Sacramental theology has universal significance beyond just the Sacraments of the Church. Signs or symbols that effect what they signify are everwhere.

Much of Protestant and secular thinking separates reality and symbol; reality is seen as having no symbolic value, while symbols are arbitrary. We have realism in writing, but it simply portrays meaningless, brutal events. Or we have allegorical writing, which fails to portray realistic people, but are just symbols of say, good vs. evil. It is no accident that the greatest of Hollywood films are overwhelmingly either written or directed by Catholics; these films are neither documentaries nor are they cartoonish depictions of cardboard cut-out characters, but are of realistic characters who symbolize a deeper, spiritual, reality.

Sacramental theology is not just found in Catholicism, but also in the Eastern Churches, and not just in Christendom; a type of sacramentalism can be found elsewhere, too. Perhaps this is found universally because it is true.

Another problem is the very common view that the world is inherently evil, and that only spirit is good. Certainly this view is often seen among Evangelicals, but can be found in Modern art, with a primal 'creativity' triumphing over the representation of nature. But the traditional view is that the world was created very good, and that signs of God's grace can be found in nature. So good sacramental art can both be realistic and simultaneously symbolic.

Catholic theology insists that we come to God through our material senses. The article continues:
If the writer must be open to the manifestation of God in "what-is," she must begin with the senses. Following Aquinas, [Flannery] O'Connor writes, "The beginning of human knowledge is through the senses, and the fiction writer begins where human perception begins. He appeals through the senses, and you cannot appeal to the senses with abstractions." Yet, "Most people who think they want to write stories are not willing to start there. They want to write about problems, not people; or about abstract issues, not concrete situations."
A symbol in Catholic art, first of all must be concrete in itself, and not disjointed from creation, and the symbol must not just signify, but also act: it must be an action of God's grace.

This is what we get when we ignore sacramentalism:
A Zwinglian poetics leaves us with three choices: Either a flat mimetic realism that gives literary expression to "the real" without attempting to penetrate beyond the surface; or a flat didacticism that ignores the real in its haste to get to the point; or an allegorism that forges arbitrary links between the real and the symbolic, and in the end swallows up the real in its meaning....

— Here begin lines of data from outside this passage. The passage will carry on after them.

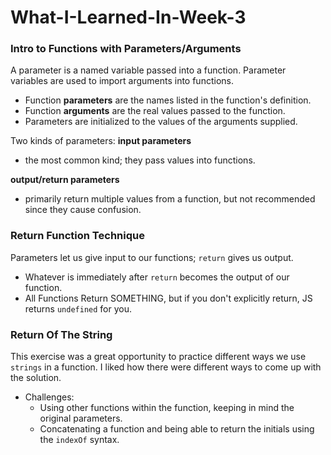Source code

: # What-I-Learned-In-Week-3

### Intro to Functions with Parameters/Arguments
A parameter is a named variable passed into a function. Parameter variables are used to import arguments into functions.
* Function **parameters** are the names listed in the function's definition.
* Function **arguments** are the real values passed to the function.
* Parameters are initialized to the values of the arguments supplied.

Two kinds of parameters:
**input parameters**
* the most common kind; they pass values into functions.

**output/return parameters**
* primarily return multiple values from a function, but not recommended since they cause confusion.

### Return Function Technique
Parameters let us give input to our functions; `return` gives us output.
* Whatever is immediately after `return` becomes the output of our function.
* All Functions Return SOMETHING, but if you don't explicitly return, JS returns `undefined` for you.

### Return Of The String
This exercise was a great opportunity to practice different ways we use `strings` in a function. I liked how there were different ways to come up with the solution.
* Challenges:
  * Using other functions within the function, keeping in mind the original parameters.
  * Concatenating a function and being able to return the initials using the `indexOf` syntax.

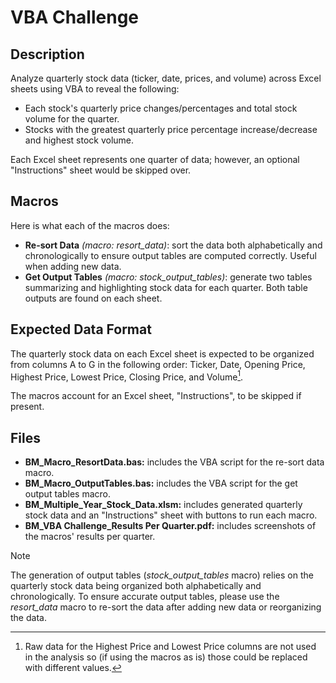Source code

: # VBA Challenge
## Description
Analyze quarterly stock data (ticker, date, prices, and volume) across Excel sheets using VBA to reveal the following:
  - Each stock's quarterly price changes/percentages and total stock volume for the quarter.
  - Stocks with the greatest quarterly price percentage increase/decrease and highest stock volume.
    
Each Excel sheet represents one quarter of data; however, an optional "Instructions" sheet would be skipped over.

## Macros
Here is what each of the macros does:
  - **Re-sort Data** _(macro: resort_data)_: sort the data both alphabetically and chronologically to ensure output tables are computed correctly. Useful when adding new data.
  - **Get Output Tables** _(macro: stock_output_tables)_: generate two tables summarizing and highlighting stock data for each quarter. Both table outputs are found on each sheet.

## Expected Data Format
The quarterly stock data on each Excel sheet is expected to be organized from columns A to G in the following order: Ticker, Date, Opening Price, Highest Price, Lowest Price, Closing Price, and Volume[^1].

The macros account for an Excel sheet, "Instructions", to be skipped if present.

[^1]: Raw data for the Highest Price and Lowest Price columns are not used in the analysis so (if using the macros as is) those could be replaced with different values.

## Files
  - **BM_Macro_ResortData.bas:** includes the VBA script for the re-sort data macro.
  - **BM_Macro_OutputTables.bas:** includes the VBA script for the get output tables macro.
  - **BM_Multiple_Year_Stock_Data.xlsm:** includes generated quarterly stock data and an "Instructions" sheet with buttons to run each macro.
  - **BM_VBA Challenge_Results Per Quarter.pdf:** includes screenshots of the macros' results per quarter.

> [!NOTE]
The generation of output tables (_stock_output_tables_ macro) relies on the quarterly stock data being organized both alphabetically and chronologically. To ensure accurate output tables, please use the _resort_data_ macro to re-sort the data after adding new data or reorganizing the data.
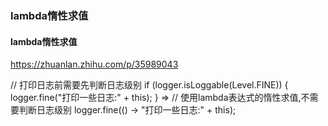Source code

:### lambda惰性求值

#### lambda惰性求值
https://zhuanlan.zhihu.com/p/35989043

  // 打印日志前需要先判断日志级别    if (logger.isLoggable(Level.FINE)) {
      logger.fine("打印一些日志:" + this);
    }
=>
  // 使用lambda表达式的惰性求值,不需要判断日志级别    logger.fine(() -> "打印一些日志:" + this);
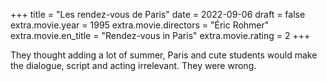 +++
title = "Les rendez-vous de Paris"
date = 2022-09-06
draft = false
extra.movie.year = 1995
extra.movie.directors = "Éric Rohmer"
extra.movie.en_title = "Rendez-vous in Paris"
extra.movie.rating = 2
+++

They thought adding a lot of summer, Paris and cute students would make the dialogue, script and acting irrelevant. They were wrong.<!-- more -->
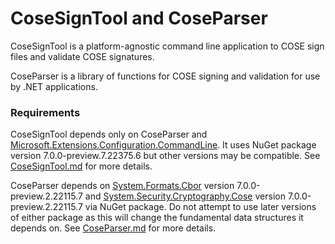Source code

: # CoseSignTool and CoseParser
CoseSignTool is a platform-agnostic command line application to COSE sign files and validate COSE signatures.

CoseParser is a library of functions for COSE signing and validation for use by .NET applications. 

### Requirements
CoseSignTool depends only on CoseParser and [Microsoft.Extensions.Configuration.CommandLine](https://www.nuget.org/packages/Microsoft.Extensions.Configuration.CommandLine). It uses NuGet package version 7.0.0-preview.7.22375.6 but other versions may be compatible. See [CoseSignTool.md](https://github.com/microsoft/CoseSignTool/blob/main/CoseSignTool.md) for more details.

CoseParser depends on [System.Formats.Cbor](https://www.nuget.org/packages/System.Formats.Cbor/) version 7.0.0-preview.2.22115.7 and [System.Security.Cryptography.Cose](https://www.nuget.org/packages/System.Security.Cryptography.Cose) version 7.0.0-preview.2.22115.7 via NuGet package. Do not attempt to use later versions of either package as this will change the fundamental data structures it depends on. See [CoseParser.md](https://github.com/microsoft/CoseSignTool/blob/main/CoseParser.md) for more details.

In a Zwinglian poetics, things cannot be both themselves and also—simultaneously, without ceasing to be what they are, for the very reason they are what they are—something else. Zwinglian will not permit something to be both real and symbolic, to be both wholly itself and yet, because of what it is, to disclose something more than itself. Zwinglian poetics does not permit Southern customs to be Southern customs and yet, precisely because they are Southern customs, to be haunted by Christ.
This article also goes into depth answering the question "What is art?" which is certainly a central component of the renewal of culture.

2 comments:

  1. Thanks for this...I spent about 10 minutes reading this over and trying to respond to it, but it just kept me thinking more...so I'll just keep thinking about it. Thanks.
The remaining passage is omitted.